Yvonne Kwan: Uplifting the Asian American Experience

by | Mar 9, 2023 | Spartan Spotlight

A tireless advocate for grassroots activism and community building, Yvonne Kwan has played a key role in developing Asian American Studies at SJSU. Photo by Robert C. Bain.

History is important to San José State Assistant Professor of Asian American Studies Yvonne Kwan — not only learning facts and dates, but recognizing its long-lasting cultural impact. Her work as an academic, professor and community leader focuses on empowering underrepresented groups like Asian Americans to share their stories.

In spring 2022, Kwan received a $495,000 contract with Santa Clara County to document the oral histories of more than 30 Asian American activists across the region, including retired U.S. Congressman Mike Honda, ’68 Biological Sciences, ’70 Teaching Credential, ’72 MA Education; novelist Viet Than Nguyen, California Assemblymember Evan Low, ’03 Political Science; Mountain View City Councilmember Margaret Abe Koga and many others. Together with a Community Advisory Community and her research team, including research assistant, president and CEO of Associated Students, Inc. Nina Chuang, ’23 Nutrition and Food Science, they have documented the stories and experiences of many neighbors, alumni, activists and community leaders.

“We need to document our voices and our experiences because they’ve been so silenced,” she said. “There have been so many activists in Santa Clara, but if the documentation doesn’t exist, where does this history come from?”

In addition to her oral history project, she served as the inaugural director of SJSU’s Ethnic Studies Collaborative, where she led efforts to implement CA Assembly Bill 1460, the Ethnic Studies graduation requirement in the CSUs. She also led efforts to implement CA Assembly Bill 1460 (Ethnic Studies Graduation Requirement at the CSUs) at SJSU. 

“I’m really proud that I grew up in a predominantly Latinx community, but I didn’t have a sense of belonging as an Asian American person,” said Kwan, who was born and raised in southern California. 

“I’m a first-generation college student. My parents are immigrants. My father got as far as junior high; my mother to second grade. That narrative wasn’t so prominent in terms of understanding our journey as Asian Americans. It was through Asian American Studies that I was able to really ground myself.”

Creating community

Kwan’s vision for Asian American Studies is limitless. In 2021, she served as the lead organizer of the Southeast Asian American Studies Conference, which focused on Southeast Asians in the diaspora and the future of social justice. As an academic interested in the transgenerational transmission of trauma, especially in Cambodian families, Kwan has created many opportunities for fellow researchers and students alike.
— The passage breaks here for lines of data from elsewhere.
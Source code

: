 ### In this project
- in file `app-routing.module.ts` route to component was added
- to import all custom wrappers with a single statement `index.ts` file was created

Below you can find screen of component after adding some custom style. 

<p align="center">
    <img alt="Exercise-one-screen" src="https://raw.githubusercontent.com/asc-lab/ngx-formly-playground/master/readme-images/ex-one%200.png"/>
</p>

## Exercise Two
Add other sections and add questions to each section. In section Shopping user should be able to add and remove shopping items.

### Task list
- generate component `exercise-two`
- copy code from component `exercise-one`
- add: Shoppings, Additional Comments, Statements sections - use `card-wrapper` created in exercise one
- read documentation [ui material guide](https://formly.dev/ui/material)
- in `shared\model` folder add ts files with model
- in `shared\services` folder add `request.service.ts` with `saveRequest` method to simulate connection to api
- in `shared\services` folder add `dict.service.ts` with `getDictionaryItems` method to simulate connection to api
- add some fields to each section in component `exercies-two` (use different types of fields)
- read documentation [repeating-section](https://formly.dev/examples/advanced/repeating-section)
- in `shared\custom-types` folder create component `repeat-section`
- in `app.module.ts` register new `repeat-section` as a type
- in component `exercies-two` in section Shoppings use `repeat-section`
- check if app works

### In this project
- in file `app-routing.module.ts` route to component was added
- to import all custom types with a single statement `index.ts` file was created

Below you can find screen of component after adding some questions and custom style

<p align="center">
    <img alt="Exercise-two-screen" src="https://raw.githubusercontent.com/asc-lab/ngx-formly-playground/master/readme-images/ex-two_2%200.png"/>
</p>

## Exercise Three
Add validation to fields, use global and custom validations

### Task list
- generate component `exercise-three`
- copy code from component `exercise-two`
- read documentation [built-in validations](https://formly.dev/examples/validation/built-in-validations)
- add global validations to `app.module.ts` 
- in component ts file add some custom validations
Shirley Kuramoto shares an image of the barracks where she and her family were incarcerated during WWII.

Shirley Kuramoto, ’79 Creative Arts; shares an image of the barracks where she and her family were incarcerated during WWII at the Day of Remembrance event in February.  Photo by Irene Adeline Milanez, ’25 Journalism.

In early 2023, Chuang and Kwan partnered with several Japantown organizations to host SJSU’s first annual Day of Remembrance in recognition of the 81st anniversary of Executive Order 9066. The event brought together notable alumni among the 120,000 people of Japanese descent incarcerated in camps during World War II and assembled a panel of current students and recent alumni invested in uplifting APIDA communities. 

One common denominator threads through her research and teaching: The galvanizing power of community. Early in her SJSU career, she co-chaired the Asian Pacific Islander Desi American (APIDA) Task Force to help establish the Center for Asian Pacific Islander Student Empowerment (CAPISE), which opened in 2022. The need for community space felt even more urgent in 2020 when anti-Asian hate crimes were rampant throughout the country and across the Bay Area. For Kwan, establishing the CAPISE Center was non-negotiable in an era when students, faculty, staff and community members at large were vulnerable to attack. 

Kwan is quick to add that the center also highlights tremendous opportunities for Spartans in the APIDA community. In addition to educating each other and the public about the legacy of Asian American activism, the center offers services, events and student-led programs that support Spartans from recruitment through graduation.

“Our job is to revitalize the sense of serving people working with the community,” Kwan said. “I don’t think we could do this work anywhere except San José State.”